### Task directions
From the entries that follow, copy each line containing the word "github".

### Dataset records
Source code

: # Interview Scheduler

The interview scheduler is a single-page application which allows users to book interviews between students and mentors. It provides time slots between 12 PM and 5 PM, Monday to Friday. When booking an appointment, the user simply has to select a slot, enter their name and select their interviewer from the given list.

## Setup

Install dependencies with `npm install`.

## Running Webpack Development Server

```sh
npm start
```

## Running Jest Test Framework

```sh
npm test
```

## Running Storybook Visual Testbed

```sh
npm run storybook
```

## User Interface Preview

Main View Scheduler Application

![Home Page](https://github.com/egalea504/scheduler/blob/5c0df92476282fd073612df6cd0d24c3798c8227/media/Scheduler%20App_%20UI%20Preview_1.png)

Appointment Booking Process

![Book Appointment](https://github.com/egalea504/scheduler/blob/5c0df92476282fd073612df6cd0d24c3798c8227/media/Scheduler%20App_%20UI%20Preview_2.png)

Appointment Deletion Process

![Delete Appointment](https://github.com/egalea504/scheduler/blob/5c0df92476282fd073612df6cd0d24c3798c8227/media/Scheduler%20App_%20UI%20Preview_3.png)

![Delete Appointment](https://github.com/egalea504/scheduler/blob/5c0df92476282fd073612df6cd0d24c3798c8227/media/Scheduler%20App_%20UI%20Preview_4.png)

### Exercise response
![Home Page](https://github.com/egalea504/scheduler/blob/5c0df92476282fd073612df6cd0d24c3798c8227/media/Scheduler%20App_%20UI%20Preview_1.png)
![Book Appointment](https://github.com/egalea504/scheduler/blob/5c0df92476282fd073612df6cd0d24c3798c8227/media/Scheduler%20App_%20UI%20Preview_2.png)
![Delete Appointment](https://github.com/egalea504/scheduler/blob/5c0df92476282fd073612df6cd0d24c3798c8227/media/Scheduler%20App_%20UI%20Preview_3.png)
![Delete Appointment](https://github.com/egalea504/scheduler/blob/5c0df92476282fd073612df6cd0d24c3798c8227/media/Scheduler%20App_%20UI%20Preview_4.png)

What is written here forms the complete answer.